▶ _Task goal_
For the listing below, return the line containing "- Git e Github", the line containing "Installation instructions", and all lines in between, exactly as written and nothing else.

▶ _Provided information_
····················
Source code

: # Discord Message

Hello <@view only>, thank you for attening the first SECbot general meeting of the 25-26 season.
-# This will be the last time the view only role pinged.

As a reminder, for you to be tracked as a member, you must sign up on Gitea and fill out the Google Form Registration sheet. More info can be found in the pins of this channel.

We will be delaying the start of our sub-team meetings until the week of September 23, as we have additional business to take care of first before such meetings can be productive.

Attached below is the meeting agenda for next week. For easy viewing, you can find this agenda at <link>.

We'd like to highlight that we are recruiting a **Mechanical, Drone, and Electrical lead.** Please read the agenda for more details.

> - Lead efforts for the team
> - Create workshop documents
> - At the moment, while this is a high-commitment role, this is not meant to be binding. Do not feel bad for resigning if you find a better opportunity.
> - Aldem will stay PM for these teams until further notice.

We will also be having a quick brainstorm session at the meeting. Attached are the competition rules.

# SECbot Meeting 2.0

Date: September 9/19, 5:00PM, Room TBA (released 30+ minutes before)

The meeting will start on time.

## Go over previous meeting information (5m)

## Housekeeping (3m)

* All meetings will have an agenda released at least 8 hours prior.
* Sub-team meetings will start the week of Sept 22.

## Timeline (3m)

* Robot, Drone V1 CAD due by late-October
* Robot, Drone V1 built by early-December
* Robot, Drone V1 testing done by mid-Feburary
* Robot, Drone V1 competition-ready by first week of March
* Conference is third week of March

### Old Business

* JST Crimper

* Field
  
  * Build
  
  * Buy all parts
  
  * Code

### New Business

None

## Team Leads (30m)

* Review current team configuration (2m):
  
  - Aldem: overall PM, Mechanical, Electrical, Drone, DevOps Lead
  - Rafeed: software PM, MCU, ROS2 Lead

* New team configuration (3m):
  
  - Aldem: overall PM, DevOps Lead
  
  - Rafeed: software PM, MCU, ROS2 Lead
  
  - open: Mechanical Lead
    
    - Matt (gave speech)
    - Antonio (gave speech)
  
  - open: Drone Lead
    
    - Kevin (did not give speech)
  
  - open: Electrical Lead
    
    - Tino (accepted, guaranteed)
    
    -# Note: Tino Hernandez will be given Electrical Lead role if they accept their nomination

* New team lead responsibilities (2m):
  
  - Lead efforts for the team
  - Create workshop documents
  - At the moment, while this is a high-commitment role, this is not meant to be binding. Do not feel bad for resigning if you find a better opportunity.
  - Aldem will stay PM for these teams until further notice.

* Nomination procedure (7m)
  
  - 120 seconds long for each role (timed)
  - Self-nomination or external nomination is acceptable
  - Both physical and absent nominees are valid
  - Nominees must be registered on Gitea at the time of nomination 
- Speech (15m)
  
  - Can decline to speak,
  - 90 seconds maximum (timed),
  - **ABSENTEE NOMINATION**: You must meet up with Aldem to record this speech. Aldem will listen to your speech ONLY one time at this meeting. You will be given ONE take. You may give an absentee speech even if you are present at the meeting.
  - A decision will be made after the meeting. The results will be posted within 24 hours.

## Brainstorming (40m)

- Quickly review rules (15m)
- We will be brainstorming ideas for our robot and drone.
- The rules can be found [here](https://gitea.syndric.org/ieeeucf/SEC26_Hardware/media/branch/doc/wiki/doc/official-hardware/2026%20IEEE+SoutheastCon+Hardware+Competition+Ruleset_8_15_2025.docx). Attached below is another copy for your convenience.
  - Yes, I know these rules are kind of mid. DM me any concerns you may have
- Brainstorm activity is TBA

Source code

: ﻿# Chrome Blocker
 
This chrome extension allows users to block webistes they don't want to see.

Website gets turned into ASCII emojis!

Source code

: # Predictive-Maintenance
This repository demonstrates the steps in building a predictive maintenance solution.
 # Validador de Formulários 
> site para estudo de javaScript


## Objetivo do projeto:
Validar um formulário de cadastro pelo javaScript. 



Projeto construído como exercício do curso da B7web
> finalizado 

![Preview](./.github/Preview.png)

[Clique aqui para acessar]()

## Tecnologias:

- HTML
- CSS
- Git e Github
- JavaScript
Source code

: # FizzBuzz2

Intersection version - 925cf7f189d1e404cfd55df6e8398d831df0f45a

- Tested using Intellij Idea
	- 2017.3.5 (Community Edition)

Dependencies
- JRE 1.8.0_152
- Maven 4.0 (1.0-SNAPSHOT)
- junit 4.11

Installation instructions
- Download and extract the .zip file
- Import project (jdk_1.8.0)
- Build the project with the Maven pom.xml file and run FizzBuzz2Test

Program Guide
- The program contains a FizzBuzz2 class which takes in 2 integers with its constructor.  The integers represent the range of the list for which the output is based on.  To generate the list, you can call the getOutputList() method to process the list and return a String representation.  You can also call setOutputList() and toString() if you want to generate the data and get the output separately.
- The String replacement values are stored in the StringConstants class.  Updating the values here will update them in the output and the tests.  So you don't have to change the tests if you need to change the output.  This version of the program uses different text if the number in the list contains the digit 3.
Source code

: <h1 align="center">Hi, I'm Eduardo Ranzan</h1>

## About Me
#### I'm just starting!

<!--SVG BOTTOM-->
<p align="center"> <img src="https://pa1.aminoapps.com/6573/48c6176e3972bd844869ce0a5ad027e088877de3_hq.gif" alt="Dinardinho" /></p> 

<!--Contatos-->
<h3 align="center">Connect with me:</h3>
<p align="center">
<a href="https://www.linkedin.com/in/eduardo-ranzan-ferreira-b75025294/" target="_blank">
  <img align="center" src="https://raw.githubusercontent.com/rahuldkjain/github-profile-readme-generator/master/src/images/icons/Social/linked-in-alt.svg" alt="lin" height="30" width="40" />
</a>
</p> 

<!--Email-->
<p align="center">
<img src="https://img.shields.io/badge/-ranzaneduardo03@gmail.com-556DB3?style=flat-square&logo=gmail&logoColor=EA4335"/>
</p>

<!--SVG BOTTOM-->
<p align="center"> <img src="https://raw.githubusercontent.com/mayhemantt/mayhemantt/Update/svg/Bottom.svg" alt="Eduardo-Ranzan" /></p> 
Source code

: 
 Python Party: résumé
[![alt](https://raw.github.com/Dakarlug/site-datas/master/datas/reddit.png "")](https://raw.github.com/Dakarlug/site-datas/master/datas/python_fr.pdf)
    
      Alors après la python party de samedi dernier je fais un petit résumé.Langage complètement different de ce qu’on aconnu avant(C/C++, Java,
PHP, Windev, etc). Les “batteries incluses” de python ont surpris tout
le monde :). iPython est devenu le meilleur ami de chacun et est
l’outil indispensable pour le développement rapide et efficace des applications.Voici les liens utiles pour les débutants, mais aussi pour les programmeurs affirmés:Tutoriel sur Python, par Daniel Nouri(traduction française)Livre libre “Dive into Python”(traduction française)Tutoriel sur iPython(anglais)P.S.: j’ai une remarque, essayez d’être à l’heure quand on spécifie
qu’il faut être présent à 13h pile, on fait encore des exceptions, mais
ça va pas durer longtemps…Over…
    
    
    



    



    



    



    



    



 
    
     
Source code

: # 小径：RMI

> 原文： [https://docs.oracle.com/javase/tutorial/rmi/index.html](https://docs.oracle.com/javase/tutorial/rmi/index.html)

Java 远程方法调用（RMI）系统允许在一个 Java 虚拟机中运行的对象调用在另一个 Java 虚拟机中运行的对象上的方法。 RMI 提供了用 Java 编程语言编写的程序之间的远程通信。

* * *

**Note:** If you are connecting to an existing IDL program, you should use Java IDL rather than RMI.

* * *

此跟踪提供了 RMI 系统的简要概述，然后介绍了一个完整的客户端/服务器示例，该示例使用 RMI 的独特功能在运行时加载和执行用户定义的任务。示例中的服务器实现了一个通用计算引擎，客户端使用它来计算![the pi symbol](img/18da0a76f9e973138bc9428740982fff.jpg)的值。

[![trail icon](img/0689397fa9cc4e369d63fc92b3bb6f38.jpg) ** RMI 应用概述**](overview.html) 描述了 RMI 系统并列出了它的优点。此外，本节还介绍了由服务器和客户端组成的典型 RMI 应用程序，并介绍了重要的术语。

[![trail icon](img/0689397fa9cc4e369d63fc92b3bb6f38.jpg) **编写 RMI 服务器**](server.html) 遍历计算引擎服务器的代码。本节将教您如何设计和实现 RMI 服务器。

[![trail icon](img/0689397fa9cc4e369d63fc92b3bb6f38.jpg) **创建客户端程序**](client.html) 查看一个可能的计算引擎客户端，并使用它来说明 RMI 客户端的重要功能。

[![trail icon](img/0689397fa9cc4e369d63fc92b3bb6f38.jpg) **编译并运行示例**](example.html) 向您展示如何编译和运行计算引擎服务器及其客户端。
····················
▶ _Written answer_
- Git e Github
- JavaScript
Source code

: # FizzBuzz2

Intersection version - 925cf7f189d1e404cfd55df6e8398d831df0f45a

- Tested using Intellij Idea
	- 2017.3.5 (Community Edition)

Dependencies
- JRE 1.8.0_152
- Maven 4.0 (1.0-SNAPSHOT)
- junit 4.11

Installation instructions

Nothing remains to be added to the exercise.